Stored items
== == ==
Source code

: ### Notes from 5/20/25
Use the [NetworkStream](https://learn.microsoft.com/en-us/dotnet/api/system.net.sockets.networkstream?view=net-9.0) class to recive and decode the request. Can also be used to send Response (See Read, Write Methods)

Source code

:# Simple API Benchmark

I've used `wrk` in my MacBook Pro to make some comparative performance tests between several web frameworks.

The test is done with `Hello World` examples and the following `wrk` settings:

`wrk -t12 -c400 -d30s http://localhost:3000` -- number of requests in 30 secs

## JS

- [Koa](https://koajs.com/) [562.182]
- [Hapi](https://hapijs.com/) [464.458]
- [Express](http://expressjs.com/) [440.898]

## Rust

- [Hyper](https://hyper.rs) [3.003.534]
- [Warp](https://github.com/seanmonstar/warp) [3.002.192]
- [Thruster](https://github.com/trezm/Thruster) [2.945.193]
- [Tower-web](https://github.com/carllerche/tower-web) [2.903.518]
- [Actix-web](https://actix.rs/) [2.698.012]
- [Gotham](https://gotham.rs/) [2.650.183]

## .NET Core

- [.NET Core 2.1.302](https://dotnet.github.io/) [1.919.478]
== == ==
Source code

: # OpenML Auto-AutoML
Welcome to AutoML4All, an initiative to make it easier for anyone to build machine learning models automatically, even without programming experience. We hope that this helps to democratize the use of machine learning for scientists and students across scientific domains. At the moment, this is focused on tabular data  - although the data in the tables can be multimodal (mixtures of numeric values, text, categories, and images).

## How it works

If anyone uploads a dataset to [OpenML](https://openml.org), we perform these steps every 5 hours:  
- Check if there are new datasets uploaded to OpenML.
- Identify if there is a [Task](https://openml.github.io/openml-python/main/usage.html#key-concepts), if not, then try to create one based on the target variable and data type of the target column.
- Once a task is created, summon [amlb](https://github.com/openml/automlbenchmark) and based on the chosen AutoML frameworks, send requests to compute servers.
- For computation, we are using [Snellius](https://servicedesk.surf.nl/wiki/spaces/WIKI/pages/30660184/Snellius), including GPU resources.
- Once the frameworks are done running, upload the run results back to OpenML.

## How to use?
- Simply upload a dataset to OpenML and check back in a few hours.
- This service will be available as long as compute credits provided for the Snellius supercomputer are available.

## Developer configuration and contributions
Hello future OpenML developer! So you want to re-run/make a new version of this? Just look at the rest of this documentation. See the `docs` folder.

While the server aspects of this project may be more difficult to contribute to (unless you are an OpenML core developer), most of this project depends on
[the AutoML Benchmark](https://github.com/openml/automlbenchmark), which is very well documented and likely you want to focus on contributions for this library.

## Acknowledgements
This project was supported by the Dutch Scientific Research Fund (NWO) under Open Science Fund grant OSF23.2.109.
== == ==
EXERCISE -
Please give the number of lines in the data where "based" appears, without any other words.

YOUR RESPONSE -
2